(Stored data entries)
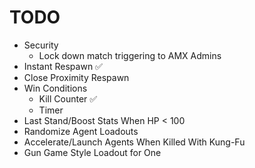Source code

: TODO
====

- Security
  - Lock down match triggering to AMX Admins
- Instant Respawn ✅
- Close Proximity Respawn
- Win Conditions
  - Kill Counter ✅
  - Timer
- Last Stand/Boost Stats When HP < 100
- Randomize Agent Loadouts
- Accelerate/Launch Agents When Killed With Kung-Fu
- Gun Game Style Loadout for One
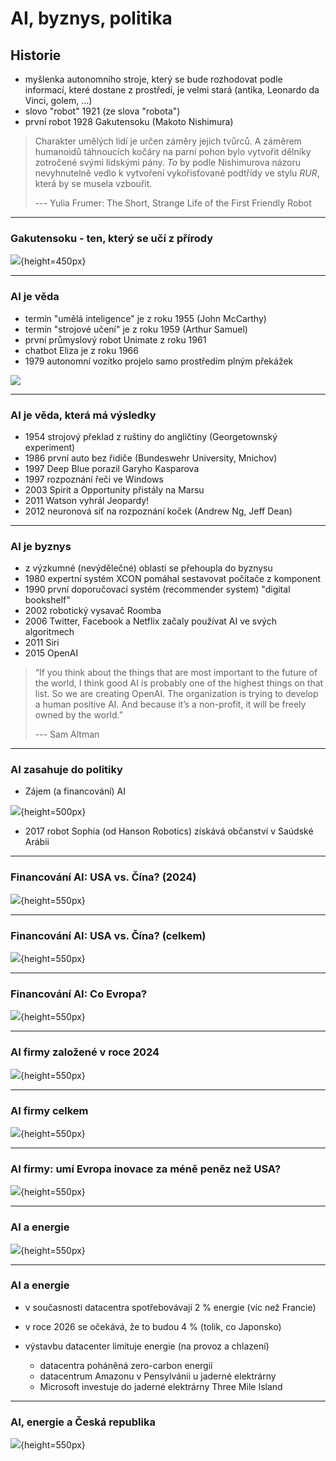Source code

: # AI, byznys, politika

## Historie

- myšlenka autonomního stroje, který se bude rozhodovat podle informací, které dostane z prostředí, je velmi stará (antika, Leonardo da Vinci, golem, ...)
- slovo "robot" 1921 (ze slova "robota")
- první robot 1928 Gakutensoku (Makoto Nishimura)

> Charakter umělých lidí je určen záměry jejich tvůrců. A záměrem humanoidů táhnoucích kočáry na parní pohon bylo vytvořit dělníky zotročené svými lidskými pány. *To* by podle Nishimurova názoru nevyhnutelně vedlo k vytvoření vykořisťované podtřídy ve stylu *RUR*, která by se musela vzbouřit.
>
> --- Yulia Frumer: The Short, Strange Life of the First Friendly Robot

---

### Gakutensoku - ten, který se učí z přírody

![](../img/gakutensoku.jpg){height=450px}

---

### AI je věda

- termín "umělá inteligence" je z roku 1955 (John McCarthy)
- termín "strojové učení" je z roku 1959 (Arthur Samuel)
- první průmyslový robot Unimate z roku 1961
- chatbot Eliza je z roku 1966
- 1979 autonomní vozítko projelo samo prostředím plným překážek

![](../img/stanford_cart.jpg)

---

### AI je věda, která má výsledky

- 1954 strojový překlad z ruštiny do angličtiny (Georgetownský experiment)
- 1986 první auto bez řidiče (Bundeswehr University, Mnichov)
- 1997 Deep Blue porazil Garyho Kasparova
- 1997 rozpoznání řeči ve Windows
- 2003 Spirit a Opportunity přistály na Marsu
- 2011 Watson vyhrál Jeopardy!
- 2012 neuronová síť na rozpoznání koček (Andrew Ng, Jeff Dean)

---

### AI je byznys

- z výzkumné (nevýdělečné) oblasti se přehoupla do byznysu 
- 1980 expertní systém XCON pomáhal sestavovat počítače z komponent
- 1990 první doporučovací systém (recommender system) "digital bookshelf"
- 2002 robotický vysavač Roomba
- 2006 Twitter, Facebook a Netflix začaly používat AI ve svých algoritmech
- 2011 Siri
- 2015 OpenAI

> “If you think about the things that are most important to the future of the world, I think good AI is probably one of the highest things on that list. So we are creating OpenAI. The organization is trying to develop a human positive AI. And because it’s a non-profit, it will be freely owned by the world.”
> 
> --- Sam Altman

---

### AI zasahuje do politiky

- Zájem (a financování) AI

![](../img/ai_winter.png){height=500px}

- 2017 robot Sophia (od Hanson Robotics) získává občanství v Saúdské Arábii

---

### Financování AI: USA vs. Čína? (2024)

![](../img/investment_per_country.png){height=550px}

---

### Financování AI: USA vs. Čína? (celkem)

![](../img/investment_per_country_sum.png){height=550px}

---

### Financování AI: Co Evropa?

![](../img/investment_us_china_eu.png){height=550px}

---

### AI firmy založené v roce 2024

![](../img/ai_companies.png){height=550px}

---

### AI firmy celkem

![](../img/ai_companies_sum.png){height=550px}

---

### AI firmy: umí Evropa inovace za méně peněz než USA?

![](../img/ai_companies_us_china_eu.png){height=550px}

---

### AI a energie

![](../img/energy_consumption.png){height=550px}

---

### AI a energie

- v současnosti datacentra spotřebovávají 2 % energie (víc než Francie)
- v roce 2026 se očekává, že to budou 4 % (tolik, co Japonsko)
- výstavbu datacenter limituje energie (na provoz a chlazení)

  - datacentra poháněná zero-carbon energií 
  - datacentrum Amazonu v Pensylvánii u jaderné elektrárny
  - Microsoft investuje do jaderné elektrárny Three Mile Island

---

### AI, energie a Česká republika

![](../img/energy_by_source.png){height=550px}

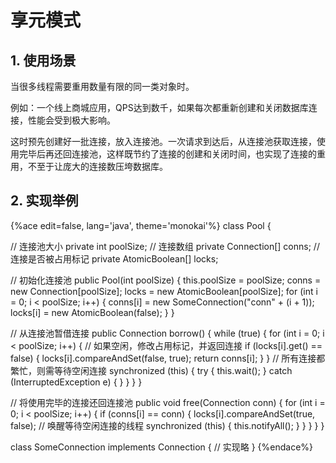 # 享元模式

## 1. 使用场景
当很多线程需要重用数量有限的同一类对象时。

例如：一个线上商城应用，QPS达到数千，如果每次都重新创建和关闭数据库连接，性能会受到极大影响。

这时预先创建好一批连接，放入连接池。一次请求到达后，从连接池获取连接，使用完毕后再还回连接池，这样既节约了连接的创建和关闭时间，也实现了连接的重用，不至于让庞大的连接数压垮数据库。

## 2. 实现举例

{%ace edit=false, lang='java', theme='monokai'%}
class Pool {
  
  // 连接池大小
  private int poolSize;
  // 连接数组
  private Connection[] conns;
  // 连接是否被占用标记
  private AtomicBoolean[] locks;

  // 初始化连接池
  public Pool(int poolSize) {
    this.poolSize = poolSize;
    conns = new Connection[poolSize];
    locks = new AtomicBoolean[poolSize];
    for (int i = 0; i < poolSize; i++) {
      conns[i] = new SomeConnection("conn" + (i + 1));
      locks[i] = new AtomicBoolean(false);
    }
  }

  // 从连接池暂借连接
  public Connection borrow() {
    while (true) {
      for (int i = 0; i < poolSize; i++) {
        // 如果空闲，修改占用标记，并返回连接
        if (locks[i].get() == false) {
          locks[i].compareAndSet(false, true);
          return conns[i];
        }
      }
      // 所有连接都繁忙，则需等待空闲连接
      synchronized (this) {
        try {
          this.wait();
        } catch (InterruptedException e) {
        }
      }
    }
  }
  
  // 将使用完毕的连接还回连接池
  public void free(Connection conn) {
    for (int i = 0; i < poolSize; i++) {
      if (conns[i] == conn) {
        locks[i].compareAndSet(true, false);
        // 唤醒等待空闲连接的线程
        synchronized (this) {
          this.notifyAll();
        }
      }
    }
  }
}

class SomeConnection implements Connection {
  // 实现略
}
{%endace%}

→ **THE TASK**
With the data above as the source, tally the lines that include the string "Respawn", and give that figure alone.

→ **SOLUTION FOR THIS EXERCISE**
2